I miss them, but I look at them now with astonishment and pride. They are open and wonderful.'
She has a flat on Fifth Avenue to be near them. 'I am here, there and everywhere.' She then tells me that a few years ago she tried to buy back her childhood home in London. As she talks about it, I realise that the house she grew up in is the one where I spent my teenage years.
'Oh my God,' she says. 'Your father bought it from my father!' She then describes the house in minute detail, from the nursery at the top to the swing in the back garden. 'I lived up the top of the house and stuffed toys up the chimney!' She then looks upset. 'I loved that house,' she says.

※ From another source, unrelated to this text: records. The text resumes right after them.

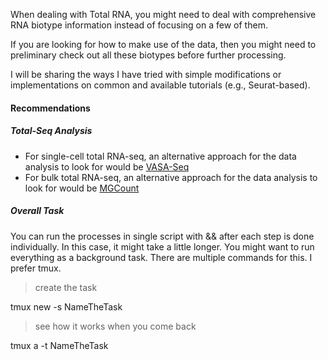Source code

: When dealing with Total RNA, you might need to deal with comprehensive RNA biotype information instead of focusing on a few of them.

If you are looking for how to make use of the data, then you might need to preliminary check out all these biotypes before further processing. 

I will be sharing the ways I have tried with simple modifications or implementations on common and available tutorials (e.g., Seurat-based).

#### Recommendations

##### Total-Seq Analysis
* For single-cell total RNA-seq, an alternative approach for the data analysis to look for would be [VASA-Seq](https://github.com/hemberg-lab/VASAseq_2022)
* For bulk total RNA-seq, an alternative approach for the data analysis to look for would be [MGCount](https://github.com/hitaandrea/MGcount/tree/main)

##### Overall Task
You can run the processes in single script with && after each step is done individually. In this case, it might take a little longer. You might want to run everything as a background task. There are multiple commands for this. I prefer tmux.
> create the task

tmux new -s NameTheTask
> see how it works when you come back

tmux a -t NameTheTask
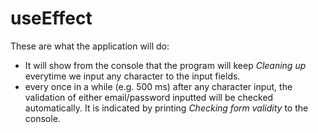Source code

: # useEffect

These are what the application will do:

 - It will show from the console that the program will keep *Cleaning up* everytime we input any character to the input fields.
 - every once in a while (e.g. 500 ms) after any character input, the validation of either email/password inputted will be checked automatically. It is indicated by printing *Checking form validity* to the console.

She tells me before I leave that her life is like slipping on banana skins. 'You can't be objective about your life, can you? Life is full of banana skins. You slip, you carry on. I have to look forward, you see, not back. There lies madness.'
The weird thing is, after we have parted, I can still smell her. I keep getting whiffs of her in my car and on a paper napkin from the café I had put in my bag. My only conclusion is that Daphne Guinness is just a person who lingers – maybe that's what makes her special. Everything about her is memorable; not just this powerful smell of patchouli but her low and level voice, her serious hazel eyes, her rather delicate prettiness.
And, as I drive home, I think of her there in that house we both knew so well, in that small and remote top room with the bars on the windows stuffing her cuddly toys up the chimney, and it makes me feel sad for her. I'm just not sure why.